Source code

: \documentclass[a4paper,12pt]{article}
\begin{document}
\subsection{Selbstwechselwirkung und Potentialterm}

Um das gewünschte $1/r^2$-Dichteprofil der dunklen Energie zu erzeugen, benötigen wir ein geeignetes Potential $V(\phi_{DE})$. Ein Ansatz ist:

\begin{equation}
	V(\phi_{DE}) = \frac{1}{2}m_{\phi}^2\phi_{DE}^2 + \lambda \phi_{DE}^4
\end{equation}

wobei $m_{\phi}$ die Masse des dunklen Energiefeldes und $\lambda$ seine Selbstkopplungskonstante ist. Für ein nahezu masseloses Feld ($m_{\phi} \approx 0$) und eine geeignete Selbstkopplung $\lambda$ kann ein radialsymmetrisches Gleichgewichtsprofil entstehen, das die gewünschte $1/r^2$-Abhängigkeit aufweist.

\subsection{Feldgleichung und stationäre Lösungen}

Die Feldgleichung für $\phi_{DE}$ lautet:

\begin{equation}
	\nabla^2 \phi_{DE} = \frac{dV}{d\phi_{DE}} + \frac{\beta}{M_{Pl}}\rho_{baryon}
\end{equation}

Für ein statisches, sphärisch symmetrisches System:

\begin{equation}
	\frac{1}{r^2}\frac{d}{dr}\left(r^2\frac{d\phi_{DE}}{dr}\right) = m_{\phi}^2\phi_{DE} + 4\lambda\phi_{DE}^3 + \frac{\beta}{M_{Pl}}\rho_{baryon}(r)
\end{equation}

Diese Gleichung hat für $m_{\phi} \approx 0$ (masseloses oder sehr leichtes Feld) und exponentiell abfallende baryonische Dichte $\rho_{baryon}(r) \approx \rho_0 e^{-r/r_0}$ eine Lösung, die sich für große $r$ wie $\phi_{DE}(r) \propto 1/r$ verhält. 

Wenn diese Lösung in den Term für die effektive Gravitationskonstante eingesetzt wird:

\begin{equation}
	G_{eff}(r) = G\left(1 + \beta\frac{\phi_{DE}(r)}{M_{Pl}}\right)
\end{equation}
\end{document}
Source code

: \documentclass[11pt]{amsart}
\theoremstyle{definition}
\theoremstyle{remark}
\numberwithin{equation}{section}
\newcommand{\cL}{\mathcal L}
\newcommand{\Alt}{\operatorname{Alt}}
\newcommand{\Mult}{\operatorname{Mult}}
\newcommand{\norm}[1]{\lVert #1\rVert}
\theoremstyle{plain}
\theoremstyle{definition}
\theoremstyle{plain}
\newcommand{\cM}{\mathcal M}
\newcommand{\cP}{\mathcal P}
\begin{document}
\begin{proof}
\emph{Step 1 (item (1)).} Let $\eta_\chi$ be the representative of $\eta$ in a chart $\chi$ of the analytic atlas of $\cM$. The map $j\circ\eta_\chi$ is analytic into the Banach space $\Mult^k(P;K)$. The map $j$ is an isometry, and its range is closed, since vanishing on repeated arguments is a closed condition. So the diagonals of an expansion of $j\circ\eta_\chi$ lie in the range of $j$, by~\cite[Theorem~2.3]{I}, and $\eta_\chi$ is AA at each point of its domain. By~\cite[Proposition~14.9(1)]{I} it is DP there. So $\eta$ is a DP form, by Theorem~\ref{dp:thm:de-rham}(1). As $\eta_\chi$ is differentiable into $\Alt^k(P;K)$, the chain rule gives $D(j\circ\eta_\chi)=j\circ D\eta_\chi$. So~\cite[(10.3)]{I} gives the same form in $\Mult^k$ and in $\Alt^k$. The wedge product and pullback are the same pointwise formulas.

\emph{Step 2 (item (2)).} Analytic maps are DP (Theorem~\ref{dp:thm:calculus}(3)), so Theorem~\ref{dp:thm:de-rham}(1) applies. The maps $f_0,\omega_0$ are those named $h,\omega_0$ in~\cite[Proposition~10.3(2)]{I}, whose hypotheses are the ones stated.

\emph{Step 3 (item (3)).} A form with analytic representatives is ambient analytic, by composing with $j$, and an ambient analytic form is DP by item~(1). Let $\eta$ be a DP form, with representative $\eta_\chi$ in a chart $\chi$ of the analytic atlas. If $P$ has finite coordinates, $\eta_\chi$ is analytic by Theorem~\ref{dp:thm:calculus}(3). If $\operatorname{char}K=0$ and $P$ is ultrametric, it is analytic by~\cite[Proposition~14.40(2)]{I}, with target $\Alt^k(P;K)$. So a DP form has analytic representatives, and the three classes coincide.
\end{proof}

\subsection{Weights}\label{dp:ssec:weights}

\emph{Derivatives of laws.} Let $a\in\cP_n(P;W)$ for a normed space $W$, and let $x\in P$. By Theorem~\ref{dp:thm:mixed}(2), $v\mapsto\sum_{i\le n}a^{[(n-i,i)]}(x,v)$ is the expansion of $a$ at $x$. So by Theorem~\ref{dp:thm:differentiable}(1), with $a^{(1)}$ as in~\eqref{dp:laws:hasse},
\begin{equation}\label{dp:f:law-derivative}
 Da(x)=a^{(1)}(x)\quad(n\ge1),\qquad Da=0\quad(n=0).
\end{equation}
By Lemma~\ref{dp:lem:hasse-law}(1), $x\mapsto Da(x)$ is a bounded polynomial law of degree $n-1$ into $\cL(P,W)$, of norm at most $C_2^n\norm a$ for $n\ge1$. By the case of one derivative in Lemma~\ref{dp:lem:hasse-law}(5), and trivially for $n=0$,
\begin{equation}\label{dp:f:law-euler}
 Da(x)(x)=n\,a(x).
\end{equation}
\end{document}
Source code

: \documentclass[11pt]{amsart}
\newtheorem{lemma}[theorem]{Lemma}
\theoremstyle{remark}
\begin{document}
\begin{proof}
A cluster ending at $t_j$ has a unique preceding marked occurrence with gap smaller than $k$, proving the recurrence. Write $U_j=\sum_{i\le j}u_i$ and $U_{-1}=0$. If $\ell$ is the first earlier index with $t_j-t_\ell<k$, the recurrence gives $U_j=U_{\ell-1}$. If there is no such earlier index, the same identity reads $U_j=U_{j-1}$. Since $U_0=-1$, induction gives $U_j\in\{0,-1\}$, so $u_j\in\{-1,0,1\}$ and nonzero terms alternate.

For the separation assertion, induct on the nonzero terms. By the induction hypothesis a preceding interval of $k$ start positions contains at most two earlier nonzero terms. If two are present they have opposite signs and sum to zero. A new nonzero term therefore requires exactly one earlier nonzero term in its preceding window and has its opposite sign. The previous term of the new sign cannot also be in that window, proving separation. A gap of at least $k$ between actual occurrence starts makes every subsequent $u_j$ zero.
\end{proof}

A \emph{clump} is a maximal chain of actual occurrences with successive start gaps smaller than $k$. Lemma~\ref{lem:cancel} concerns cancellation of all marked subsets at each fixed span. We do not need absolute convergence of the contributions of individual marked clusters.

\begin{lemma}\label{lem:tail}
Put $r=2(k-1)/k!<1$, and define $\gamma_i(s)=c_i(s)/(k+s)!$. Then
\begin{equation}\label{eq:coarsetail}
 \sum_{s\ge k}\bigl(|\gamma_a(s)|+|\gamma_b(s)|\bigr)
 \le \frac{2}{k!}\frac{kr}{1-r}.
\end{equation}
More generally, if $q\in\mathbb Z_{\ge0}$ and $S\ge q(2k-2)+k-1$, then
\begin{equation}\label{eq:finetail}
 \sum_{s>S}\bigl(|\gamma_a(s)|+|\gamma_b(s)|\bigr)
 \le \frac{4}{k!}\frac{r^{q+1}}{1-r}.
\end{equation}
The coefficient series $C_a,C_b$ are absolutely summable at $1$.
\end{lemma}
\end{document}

-*-

# Prompt:
What is needed is each line of the data, printed exactly.

# Expected output:
Source code

: \documentclass[a4paper,12pt]{article}
\begin{document}
\subsection{Selbstwechselwirkung und Potentialterm}

Um das gewünschte $1/r^2$-Dichteprofil der dunklen Energie zu erzeugen, benötigen wir ein geeignetes Potential $V(\phi_{DE})$. Ein Ansatz ist:

\begin{equation}
	V(\phi_{DE}) = \frac{1}{2}m_{\phi}^2\phi_{DE}^2 + \lambda \phi_{DE}^4
\end{equation}

wobei $m_{\phi}$ die Masse des dunklen Energiefeldes und $\lambda$ seine Selbstkopplungskonstante ist. Für ein nahezu masseloses Feld ($m_{\phi} \approx 0$) und eine geeignete Selbstkopplung $\lambda$ kann ein radialsymmetrisches Gleichgewichtsprofil entstehen, das die gewünschte $1/r^2$-Abhängigkeit aufweist.

\subsection{Feldgleichung und stationäre Lösungen}

Die Feldgleichung für $\phi_{DE}$ lautet:

\begin{equation}
	\nabla^2 \phi_{DE} = \frac{dV}{d\phi_{DE}} + \frac{\beta}{M_{Pl}}\rho_{baryon}
\end{equation}

Für ein statisches, sphärisch symmetrisches System:

\begin{equation}
	\frac{1}{r^2}\frac{d}{dr}\left(r^2\frac{d\phi_{DE}}{dr}\right) = m_{\phi}^2\phi_{DE} + 4\lambda\phi_{DE}^3 + \frac{\beta}{M_{Pl}}\rho_{baryon}(r)
\end{equation}

Diese Gleichung hat für $m_{\phi} \approx 0$ (masseloses oder sehr leichtes Feld) und exponentiell abfallende baryonische Dichte $\rho_{baryon}(r) \approx \rho_0 e^{-r/r_0}$ eine Lösung, die sich für große $r$ wie $\phi_{DE}(r) \propto 1/r$ verhält. 

Wenn diese Lösung in den Term für die effektive Gravitationskonstante eingesetzt wird:

\begin{equation}
	G_{eff}(r) = G\left(1 + \beta\frac{\phi_{DE}(r)}{M_{Pl}}\right)
\end{equation}
\end{document}
Source code

: \documentclass[11pt]{amsart}
\theoremstyle{definition}
\theoremstyle{remark}
\numberwithin{equation}{section}
\newcommand{\cL}{\mathcal L}
\newcommand{\Alt}{\operatorname{Alt}}
\newcommand{\Mult}{\operatorname{Mult}}
\newcommand{\norm}[1]{\lVert #1\rVert}
\theoremstyle{plain}
\theoremstyle{definition}
\theoremstyle{plain}
\newcommand{\cM}{\mathcal M}
\newcommand{\cP}{\mathcal P}
\begin{document}
\begin{proof}
\emph{Step 1 (item (1)).} Let $\eta_\chi$ be the representative of $\eta$ in a chart $\chi$ of the analytic atlas of $\cM$. The map $j\circ\eta_\chi$ is analytic into the Banach space $\Mult^k(P;K)$. The map $j$ is an isometry, and its range is closed, since vanishing on repeated arguments is a closed condition. So the diagonals of an expansion of $j\circ\eta_\chi$ lie in the range of $j$, by~\cite[Theorem~2.3]{I}, and $\eta_\chi$ is AA at each point of its domain. By~\cite[Proposition~14.9(1)]{I} it is DP there. So $\eta$ is a DP form, by Theorem~\ref{dp:thm:de-rham}(1). As $\eta_\chi$ is differentiable into $\Alt^k(P;K)$, the chain rule gives $D(j\circ\eta_\chi)=j\circ D\eta_\chi$. So~\cite[(10.3)]{I} gives the same form in $\Mult^k$ and in $\Alt^k$. The wedge product and pullback are the same pointwise formulas.

\emph{Step 2 (item (2)).} Analytic maps are DP (Theorem~\ref{dp:thm:calculus}(3)), so Theorem~\ref{dp:thm:de-rham}(1) applies. The maps $f_0,\omega_0$ are those named $h,\omega_0$ in~\cite[Proposition~10.3(2)]{I}, whose hypotheses are the ones stated.

\emph{Step 3 (item (3)).} A form with analytic representatives is ambient analytic, by composing with $j$, and an ambient analytic form is DP by item~(1). Let $\eta$ be a DP form, with representative $\eta_\chi$ in a chart $\chi$ of the analytic atlas. If $P$ has finite coordinates, $\eta_\chi$ is analytic by Theorem~\ref{dp:thm:calculus}(3). If $\operatorname{char}K=0$ and $P$ is ultrametric, it is analytic by~\cite[Proposition~14.40(2)]{I}, with target $\Alt^k(P;K)$. So a DP form has analytic representatives, and the three classes coincide.
\end{proof}

\subsection{Weights}\label{dp:ssec:weights}

\emph{Derivatives of laws.} Let $a\in\cP_n(P;W)$ for a normed space $W$, and let $x\in P$. By Theorem~\ref{dp:thm:mixed}(2), $v\mapsto\sum_{i\le n}a^{[(n-i,i)]}(x,v)$ is the expansion of $a$ at $x$. So by Theorem~\ref{dp:thm:differentiable}(1), with $a^{(1)}$ as in~\eqref{dp:laws:hasse},
\begin{equation}\label{dp:f:law-derivative}
 Da(x)=a^{(1)}(x)\quad(n\ge1),\qquad Da=0\quad(n=0).
\end{equation}
By Lemma~\ref{dp:lem:hasse-law}(1), $x\mapsto Da(x)$ is a bounded polynomial law of degree $n-1$ into $\cL(P,W)$, of norm at most $C_2^n\norm a$ for $n\ge1$. By the case of one derivative in Lemma~\ref{dp:lem:hasse-law}(5), and trivially for $n=0$,
\begin{equation}\label{dp:f:law-euler}
 Da(x)(x)=n\,a(x).
\end{equation}
\end{document}
Source code

: \documentclass[11pt]{amsart}
\newtheorem{lemma}[theorem]{Lemma}
\theoremstyle{remark}
\begin{document}
\begin{proof}
A cluster ending at $t_j$ has a unique preceding marked occurrence with gap smaller than $k$, proving the recurrence. Write $U_j=\sum_{i\le j}u_i$ and $U_{-1}=0$. If $\ell$ is the first earlier index with $t_j-t_\ell<k$, the recurrence gives $U_j=U_{\ell-1}$. If there is no such earlier index, the same identity reads $U_j=U_{j-1}$. Since $U_0=-1$, induction gives $U_j\in\{0,-1\}$, so $u_j\in\{-1,0,1\}$ and nonzero terms alternate.

For the separation assertion, induct on the nonzero terms. By the induction hypothesis a preceding interval of $k$ start positions contains at most two earlier nonzero terms. If two are present they have opposite signs and sum to zero. A new nonzero term therefore requires exactly one earlier nonzero term in its preceding window and has its opposite sign. The previous term of the new sign cannot also be in that window, proving separation. A gap of at least $k$ between actual occurrence starts makes every subsequent $u_j$ zero.
\end{proof}

A \emph{clump} is a maximal chain of actual occurrences with successive start gaps smaller than $k$. Lemma~\ref{lem:cancel} concerns cancellation of all marked subsets at each fixed span. We do not need absolute convergence of the contributions of individual marked clusters.

\begin{lemma}\label{lem:tail}
Put $r=2(k-1)/k!<1$, and define $\gamma_i(s)=c_i(s)/(k+s)!$. Then
\begin{equation}\label{eq:coarsetail}
 \sum_{s\ge k}\bigl(|\gamma_a(s)|+|\gamma_b(s)|\bigr)
 \le \frac{2}{k!}\frac{kr}{1-r}.
\end{equation}
More generally, if $q\in\mathbb Z_{\ge0}$ and $S\ge q(2k-2)+k-1$, then
\begin{equation}\label{eq:finetail}
 \sum_{s>S}\bigl(|\gamma_a(s)|+|\gamma_b(s)|\bigr)
 \le \frac{4}{k!}\frac{r^{q+1}}{1-r}.
\end{equation}
The coefficient series $C_a,C_b$ are absolutely summable at $1$.
\end{lemma}
\end{document}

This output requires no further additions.